Joey: Donaldson has needed almost two years to get used to tour level, but he’s all but there now. Weapons are obviously not the problem and his rally ball is above average. Pouille has had a disappointing year by all measures; he had a big opportunity to step up into the top 10. While Donaldson won the match Montreal, I felt Pouille really let that slip and was in control of points. Donaldson will need to have a good start to win this best-of-five encounter. If not, Pouille will make him hit too many balls. Pouille in 4: 7-6(4), 6-4, 3-6, 7-5.
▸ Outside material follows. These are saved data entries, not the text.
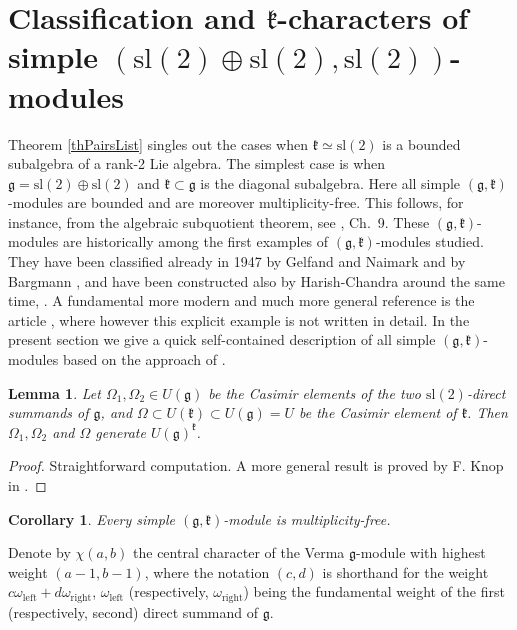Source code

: \documentclass[12pt]{amsart}
\theoremstyle{plain} %
\newtheorem{lemma}[definition]{Lemma}
\newtheorem{corollary}[definition]{Corollary}
\renewcommand{\sl}{\mathrm{sl}}
\newcommand{\kk}{\mathfrak{k}}
\renewcommand{\gg}{\mathfrak{g}}
\newcommand{\refth}[1]{Theorem \ref{#1}}
\begin{document}
\section{Classification and $\kk$-characters of simple $(\sl(2)\oplus\sl(2),\sl(2))$-modules}\label{secKchars}

\refth{thPairsList} singles out the cases when $\kk\simeq\sl(2)$ is a bounded subalgebra of a rank-2 Lie algebra. The simplest case is when $\gg=\sl(2)\oplus\sl(2)$ and $\kk\subset\gg$ is the diagonal subalgebra. Here all simple $(\gg,\kk)$-modules are bounded and are moreover multiplicity-free. This follows, for instance, from
the algebraic subquotient theorem, see \cite{Dix}, Ch.~9. These $(\gg,\kk)$-modules are historically among the first examples of $(\gg,\kk)$-modules studied. They have been classified already in 1947 by Gelfand and Naimark
\cite{GN} and by Bargmann \cite{B}, and have been constructed also by Harish-Chandra
around the same time, \cite{HC}.
A fundamental more modern and much more general
reference is the article \cite{BG}, where however this explicit
example is not written in detail.
In the present section we give a quick self-contained description of
all simple $(\gg,\kk)$-modules based on the approach of \cite{BG}.

\begin{lemma}\label{lmc}
Let $\Omega_1, \Omega_2\in U(\gg)$ be the Casimir elements of the two $\sl(2)$-direct summands of $\gg$, and $\Omega\subset U(\kk)\subset U(\gg)=U$ be the Casimir element of $\kk$. Then $\Omega_1, \Omega_2$ and $\Omega$ generate $U(\gg)^{\kk}$.
\end{lemma}
\begin{proof}
Straightforward computation. A more general result is proved by F. Knop in \cite{Kn1}.
\end{proof}

\begin{corollary}
Every simple $(\gg,\kk)$-module is multiplicity-free.
\end{corollary}

Denote by $\chi(a,b)$ the central character of the Verma $\gg$-module
with highest weight $(a-1,b-1)$, where the notation $(c,d)$ is shorthand for the weight $c\omega_{\mathrm{left}}+d\omega_{\mathrm{right}}$, $\omega_{\mathrm{left}}$ (respectively, $\omega_{\mathrm{right}}$) being the fundamental weight of the first (respectively, second) direct summand of $\gg$.
\end{document}

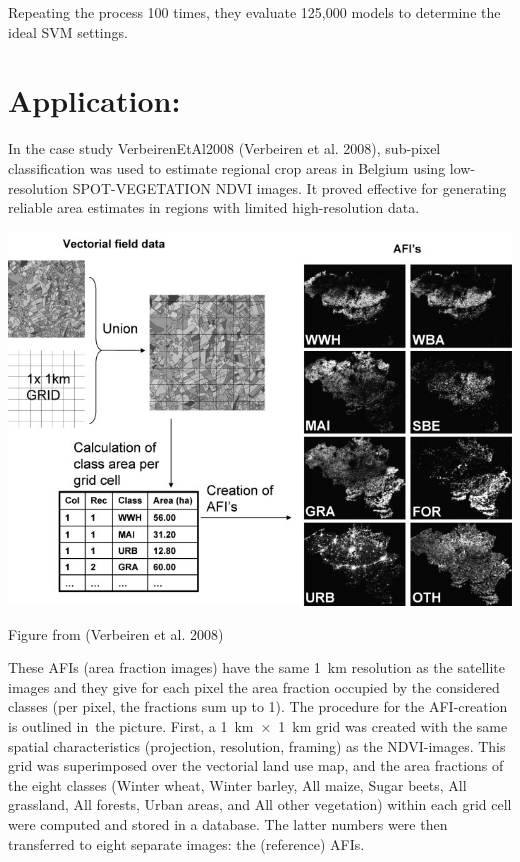 \documentclass[
  letterpaper,
  DIV=11,
  numbers=noendperiod]{scrreprt}
\begin{document}
Repeating the process 100 times, they evaluate 125,000 models to
determine the ideal SVM settings.

\section{Application:}\label{application-6}

In the case study VerbeirenEtAl2008 (Verbeiren et al. 2008), sub-pixel
classification was used to estimate regional crop areas in Belgium using
low-resolution SPOT-VEGETATION NDVI images. It proved effective for
generating reliable area estimates in regions with limited
high-resolution data.

\includegraphics{sub-pixel.png}

Figure from (Verbeiren et al. 2008)

These AFIs (area fraction images) have the same 1~km resolution as the
satellite images and they give for each pixel the area fraction occupied
by the considered classes (per pixel, the fractions sum up to 1). The
procedure for the AFI-creation is outlined in~the picture. First, a
1~km~×~1~km grid was created with the same spatial characteristics
(projection, resolution, framing) as the NDVI-images. This grid was
superimposed over the vectorial land use map, and the area fractions of
the eight classes (Winter wheat, Winter barley, All maize, Sugar beets,
All grassland, All forests, Urban areas, and All other vegetation)
within each grid cell were computed and stored in a database. The latter
numbers were then transferred to eight separate images: the (reference)
AFIs.
\end{document}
(23) Mischa Zverev vs. Benoit Paire

Ricky: Paire was almost as bad as his fellow Frenchman Pouille in between Wimbledon (where he reached the fourth round) and the U.S. Open. That stretch included a horrific 6-2, 6-1 loss to Mitchell Krueger in Cincinnati. Paire managed to beat lucky loser Lukas Lacko on Monday, but he will need to do a lot more than just beat Lukas Lacko in order to restore any confidence. Zverev has cooled off since a hot start to the year, but his serve-and-volley tactics will likely frustrate Paire to no end. Zverev in 4: 7-5, 6-1, 2-6, 6-3.

Joey: You know those matches that are destined to be five-setters but end up being flops? For me this falls in that category. Paire and the word “reliable” obviously do not go together, but the Frenchman has been playing some good tennis this year. And after a big start to 2017, Zverev’s singles has not been great. If you have not seen the elder Zverev play in person, you might not realize just how awkward his forehand is. Combine that with the disaster that is Paire’s forehand and there will be some hilarious errors in this match. I just don’t see Zverev winning enough free points to get through service games. Paire in 3: 7-5, 6-4, 6-4.

8 Comments on U.S. Open Day 3 expert picks, including Tsonga vs. Shapovalov and Zverev vs. Coric

  1. It’ll take a miracle for Roger to win the event at this point. If Rafa doesn’t win this tourney, it’s a missed chance unless it’s a loss in the semis to a rejuvenated Fed which seems unlikely right now. If Fed escapes Youzhny, I dunno if he can beat Lopez next round. With Berdych and Dimitrov out of the way and Fed looking this shaky it’s Nadal’s tourney to lose unless Cilic or Fed catches fire. Cilic catching fire looks a LOT likelier.

  2. Fed’s more animated now and takes the set 6-4. If I were a Fed fan, though, I won’t have too much confidence going into the fifth. He should win now but he is still vulnerable.

    • It’s like the walking wounded in this match. Youzhny aggravated whatever was bothering him when he fell after going for a shot. Fed doesn’t look 100% to me at all.